- **What to do**: For the word "dispute", state the number of lines in the data that contain it, and nothing else.

- **Dataset records**:
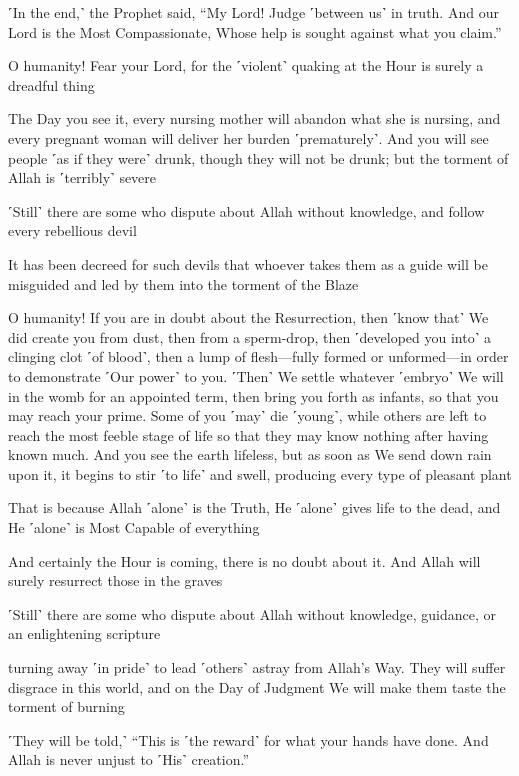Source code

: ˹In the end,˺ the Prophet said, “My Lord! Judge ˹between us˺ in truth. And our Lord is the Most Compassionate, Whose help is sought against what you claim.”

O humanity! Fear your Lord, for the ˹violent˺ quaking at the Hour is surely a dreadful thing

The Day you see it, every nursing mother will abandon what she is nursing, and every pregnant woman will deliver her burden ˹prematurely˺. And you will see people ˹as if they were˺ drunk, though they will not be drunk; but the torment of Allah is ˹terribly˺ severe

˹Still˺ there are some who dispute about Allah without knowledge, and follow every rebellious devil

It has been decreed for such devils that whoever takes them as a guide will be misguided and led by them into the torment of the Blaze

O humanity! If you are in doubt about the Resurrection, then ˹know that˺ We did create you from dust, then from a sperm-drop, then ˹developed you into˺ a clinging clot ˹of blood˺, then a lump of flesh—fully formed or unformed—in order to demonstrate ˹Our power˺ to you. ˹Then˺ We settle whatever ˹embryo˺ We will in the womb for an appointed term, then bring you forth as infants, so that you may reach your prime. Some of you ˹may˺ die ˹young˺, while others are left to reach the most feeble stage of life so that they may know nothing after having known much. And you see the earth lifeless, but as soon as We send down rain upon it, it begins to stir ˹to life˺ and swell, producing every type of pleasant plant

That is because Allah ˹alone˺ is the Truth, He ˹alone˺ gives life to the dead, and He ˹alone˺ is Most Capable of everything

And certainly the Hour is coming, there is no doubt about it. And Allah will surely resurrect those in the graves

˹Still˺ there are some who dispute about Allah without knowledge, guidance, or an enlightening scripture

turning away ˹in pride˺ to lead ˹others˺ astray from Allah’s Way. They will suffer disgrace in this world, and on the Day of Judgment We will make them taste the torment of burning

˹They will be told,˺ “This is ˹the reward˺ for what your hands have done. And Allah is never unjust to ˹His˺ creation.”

- **Answer box**: 2